1981 US civil rights court case

Luévano v. Campbell, 93 F.R.D. 68 (D.D.C. 1981), was a class action lawsuit brought by Angel G. Luévano and a group of civil rights attorneys on behalf of African Americans and Hispanics who had failed the Professional and Administrative Career Examination (PACE), a written test used by the Civil Service Commission to screen candidates for federal employment. The plaintiffs alleged that the exam had a disparate impact on minority applicants, in violation of Title VII of the Civil Rights Act of 1964.

==Background==
The class-action suit was filed against Alan Campbell, the director of the Office of Personnel Management (or Civil Service Commission, as it was then called). Though Campbell was the named defendant in the case, approximately 45 other federal departments and agencies, all agencies that had ever used the PACE, were listed as representatives of the defendant class.

PACE was the principal entry-level test administered to candidates for positions in the federal government's executive branch.
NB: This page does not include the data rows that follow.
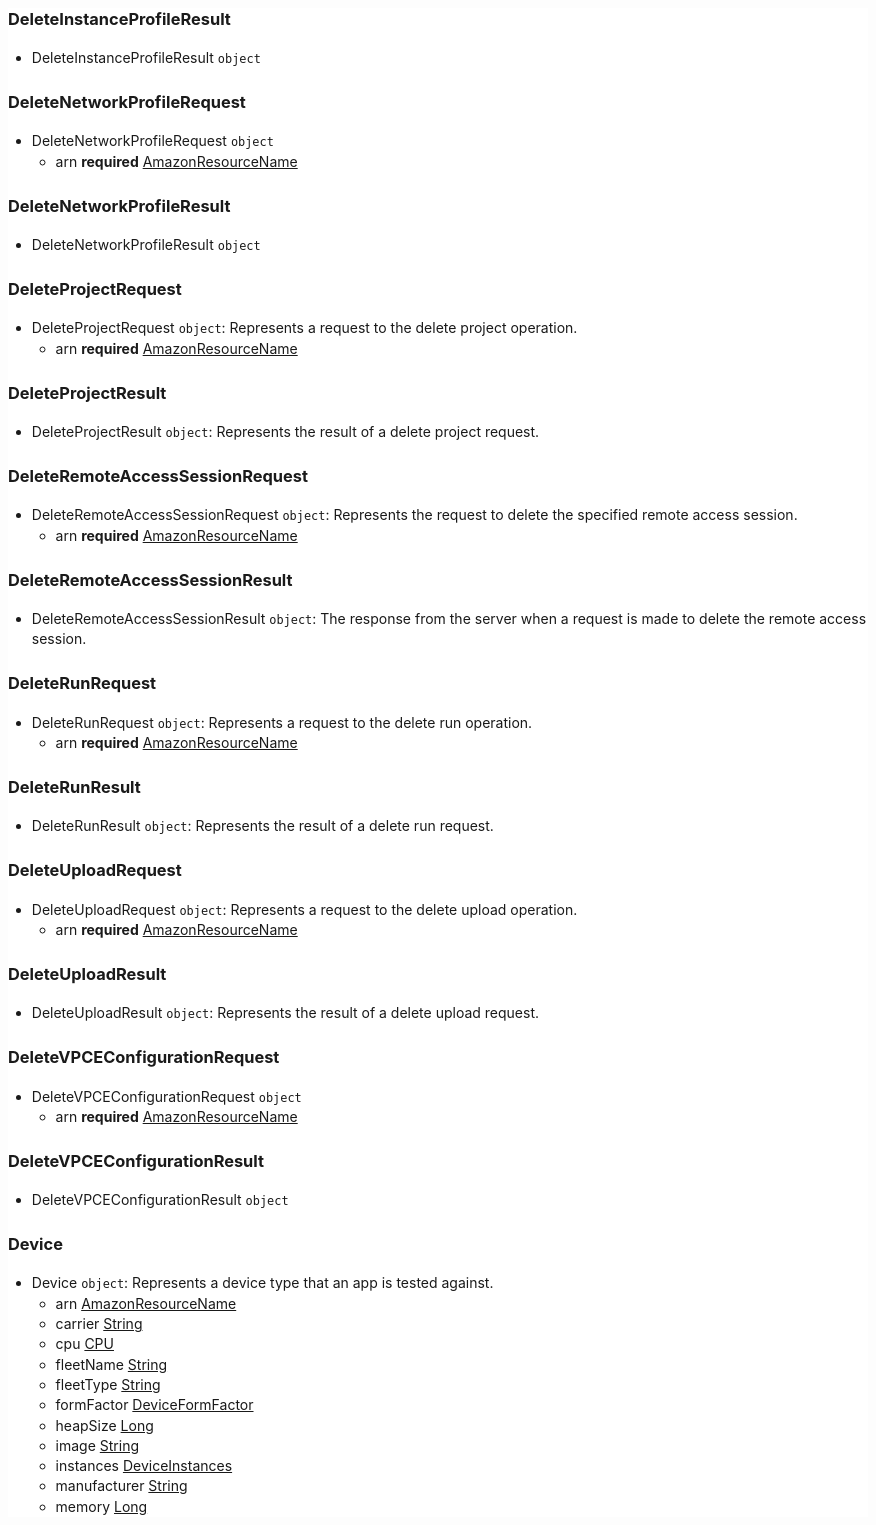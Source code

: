 ### DeleteInstanceProfileResult
* DeleteInstanceProfileResult `object`

### DeleteNetworkProfileRequest
* DeleteNetworkProfileRequest `object`
  * arn **required** [AmazonResourceName](#amazonresourcename)

### DeleteNetworkProfileResult
* DeleteNetworkProfileResult `object`

### DeleteProjectRequest
* DeleteProjectRequest `object`: Represents a request to the delete project operation.
  * arn **required** [AmazonResourceName](#amazonresourcename)

### DeleteProjectResult
* DeleteProjectResult `object`: Represents the result of a delete project request.

### DeleteRemoteAccessSessionRequest
* DeleteRemoteAccessSessionRequest `object`: Represents the request to delete the specified remote access session.
  * arn **required** [AmazonResourceName](#amazonresourcename)

### DeleteRemoteAccessSessionResult
* DeleteRemoteAccessSessionResult `object`: The response from the server when a request is made to delete the remote access session.

### DeleteRunRequest
* DeleteRunRequest `object`: Represents a request to the delete run operation.
  * arn **required** [AmazonResourceName](#amazonresourcename)

### DeleteRunResult
* DeleteRunResult `object`: Represents the result of a delete run request.

### DeleteUploadRequest
* DeleteUploadRequest `object`: Represents a request to the delete upload operation.
  * arn **required** [AmazonResourceName](#amazonresourcename)

### DeleteUploadResult
* DeleteUploadResult `object`: Represents the result of a delete upload request.

### DeleteVPCEConfigurationRequest
* DeleteVPCEConfigurationRequest `object`
  * arn **required** [AmazonResourceName](#amazonresourcename)

### DeleteVPCEConfigurationResult
* DeleteVPCEConfigurationResult `object`

### Device
* Device `object`: Represents a device type that an app is tested against.
  * arn [AmazonResourceName](#amazonresourcename)
  * carrier [String](#string)
  * cpu [CPU](#cpu)
  * fleetName [String](#string)
  * fleetType [String](#string)
  * formFactor [DeviceFormFactor](#deviceformfactor)
  * heapSize [Long](#long)
  * image [String](#string)
  * instances [DeviceInstances](#deviceinstances)
  * manufacturer [String](#string)
  * memory [Long](#long)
The suit asked the judge to declare that OPM, by using the test, had deprived the plaintiffs of rights secured by Title VII.

== Luévano consent decree==

The Luévano consent decree is the 1981 agreement that settled the lawsuit and called for the elimination of PACE and required replacing it with alternative examinations. It had been criticized by the late constitutional scholar Walter Berns as creating a system of backdoor racial quotas for hiring in the federal government. In response to the consent decree, OPM developed the Administrative Careers with America examination, which is used in some cases. The consent decree also established two special hiring programs, Outstanding Scholar and Bilingual/Bicultural, for limited use in filling former PACE positions.

== Termination ==
In August 2025, the Trump administration repudiated the Luévano consent decree. Assistant Attorney General Harmeet K. Dhillon stated: "For over four decades, this decree has hampered the federal government from hiring the top talent of our nation. Today, the Justice Department removed that barrier."